There are a few non combat scenarios available to let you figure out how to identify units and move around, and the first few American missions on the moon are a good, easy way to learn to build other units and lead them into attack.

The "cut scenes" are a little limited - basically a still image with a voice-over - but this isn't an interactive movie, it's a shoot-'em-up. I'm glad they put their money and development time into making the game great instead of just adding "chrome".

The only early frustration was figuring out how to use a joystick.

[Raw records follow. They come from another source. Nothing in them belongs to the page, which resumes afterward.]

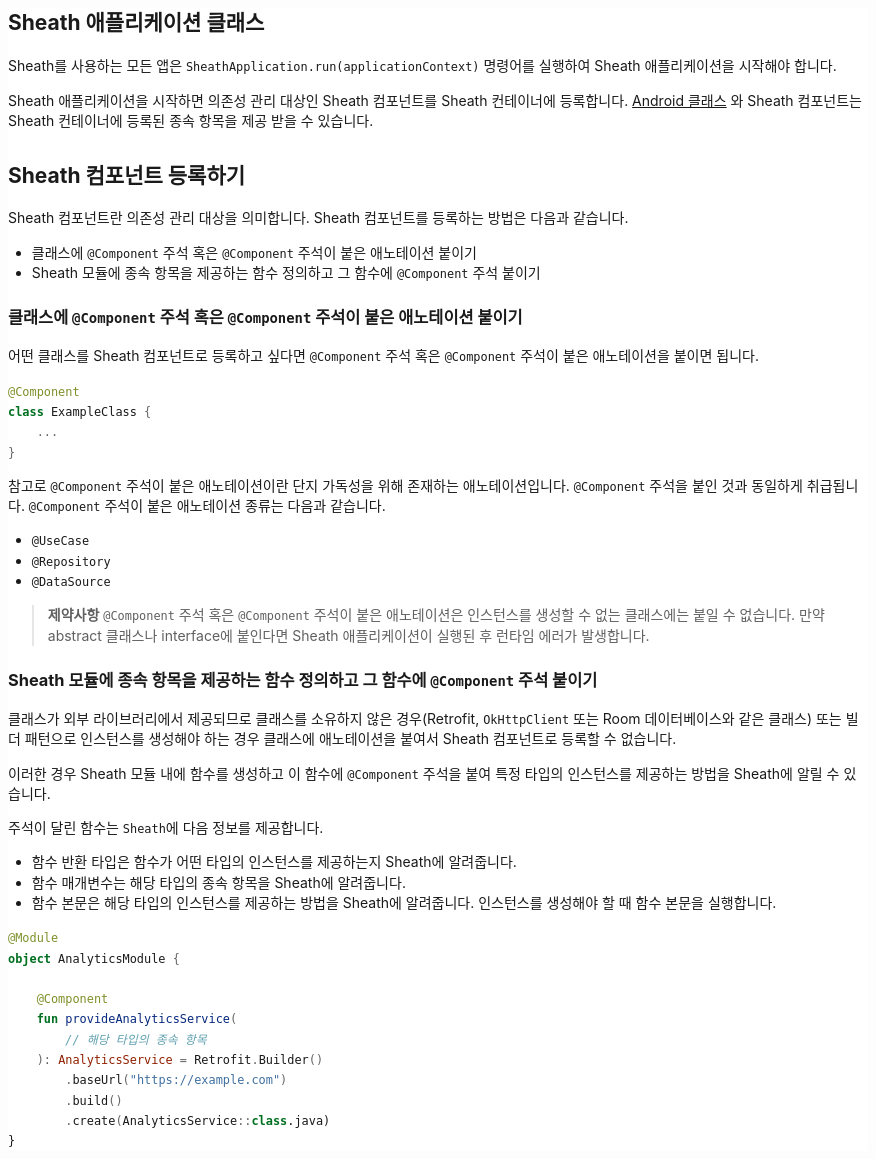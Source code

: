 ## Sheath 애플리케이션 클래스

Sheath를 사용하는 모든 앱은 `SheathApplication.run(applicationContext)` 명령어를 실행하여 Sheath 애플리케이션을 시작해야 합니다.

Sheath 애플리케이션을 시작하면 의존성 관리 대상인 Sheath 컴포넌트를 Sheath 컨테이너에
등록합니다. [Android 클래스](https://github.com/ki960213/sheath#android-%ED%81%B4%EB%9E%98%EC%8A%A4%EC%97%90-%EC%A2%85%EC%86%8D-%ED%95%AD%EB%AA%A9-%EC%82%BD%EC%9E%85)
와 Sheath 컴포넌트는 Sheath 컨테이너에 등록된 종속 항목을 제공 받을 수 있습니다.

## Sheath 컴포넌트 등록하기

Sheath 컴포넌트란 의존성 관리 대상을 의미합니다. Sheath 컴포넌트를 등록하는 방법은 다음과 같습니다.

* 클래스에 `@Component` 주석 혹은 `@Component` 주석이 붙은 애노테이션 붙이기
* Sheath 모듈에 종속 항목을 제공하는 함수 정의하고 그 함수에 `@Component` 주석 붙이기

### 클래스에 `@Component` 주석 혹은 `@Component` 주석이 붙은 애노테이션 붙이기

어떤 클래스를 Sheath 컴포넌트로 등록하고 싶다면 `@Component` 주석 혹은 `@Component` 주석이 붙은 애노테이션을 붙이면 됩니다.

```kotlin
@Component
class ExampleClass {
    ...
}
```

참고로 `@Component` 주석이 붙은 애노테이션이란 단지 가독성을 위해 존재하는 애노테이션입니다. `@Component` 주석을 붙인 것과 동일하게
취급됩니다. `@Component` 주석이 붙은 애노테이션 종류는 다음과 같습니다.

* `@UseCase`
* `@Repository`
* `@DataSource`

> **제약사항**
`@Component` 주석 혹은 `@Component` 주석이 붙은 애노테이션은 인스턴스를 생성할 수 없는 클래스에는 붙일 수 없습니다. 만약 abstract 클래스나
> interface에 붙인다면 Sheath 애플리케이션이 실행된 후 런타임 에러가 발생합니다.

### Sheath 모듈에 종속 항목을 제공하는 함수 정의하고 그 함수에 `@Component` 주석 붙이기

클래스가 외부 라이브러리에서 제공되므로 클래스를 소유하지 않은 경우(Retrofit, `OkHttpClient` 또는 Room 데이터베이스와 같은 클래스) 또는 빌더 패턴으로
인스턴스를 생성해야 하는 경우 클래스에 애노테이션을 붙여서 Sheath 컴포넌트로 등록할 수 없습니다.

이러한 경우 Sheath 모듈 내에 함수를 생성하고 이 함수에 `@Component` 주석을 붙여 특정 타입의 인스턴스를 제공하는 방법을 Sheath에 알릴 수 있습니다.

주석이 달린 함수는 `Sheath`에 다음 정보를 제공합니다.

* 함수 반환 타입은 함수가 어떤 타입의 인스턴스를 제공하는지 Sheath에 알려줍니다.
* 함수 매개변수는 해당 타입의 종속 항목을 Sheath에 알려줍니다.
* 함수 본문은 해당 타입의 인스턴스를 제공하는 방법을 Sheath에 알려줍니다. 인스턴스를 생성해야 할 때 함수 본문을 실행합니다.

```kotlin
@Module
object AnalyticsModule {

    @Component
    fun provideAnalyticsService(
        // 해당 타입의 종속 항목
    ): AnalyticsService = Retrofit.Builder()
        .baseUrl("https://example.com")
        .build()
        .create(AnalyticsService::class.java)
}
```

Clearly, in a first person combat game, a joystick will be a popular way to control your units. Unfortunately, the documentation makes no reference to how to set this up, and when I went into the input configuration part of the software, it only let me choose which joystick I wanted to use. I was at a complete loss as to what each button would do!

Evidently others were in the same position, as a joystick configuration document was one of the first items I saw on Activision's website. Changing the default configuration is still not for the faint hearted though.

Once you have gotten the hang of the game by playing through the fairly easy American campaign and the harder Russian one, it's time to move on to multi-player. Setting up a game or joining one is fairly easy. Activision runs a central server where you can find opponents and the game logs into it automatically when you select "internet".

As well as the traditional "deathmatch" games, which you can join at any time as long as there are "slots" available, you can play several "strategy" maps which allow you to build up your base and launch multi-unit assaults against your foes.

Playing against several other players on the internet, each of which can have several units, can be jerky, especially if you are in the UK and most of them are abroad. Of course, if you can play on a LAN, you are laughing. Just remember, each player has to have their own CD to fight.

When this game was previewed, we thought it would be good - I'm glad to say that exposure to the shipping product has shown it to be even more impressive than expected.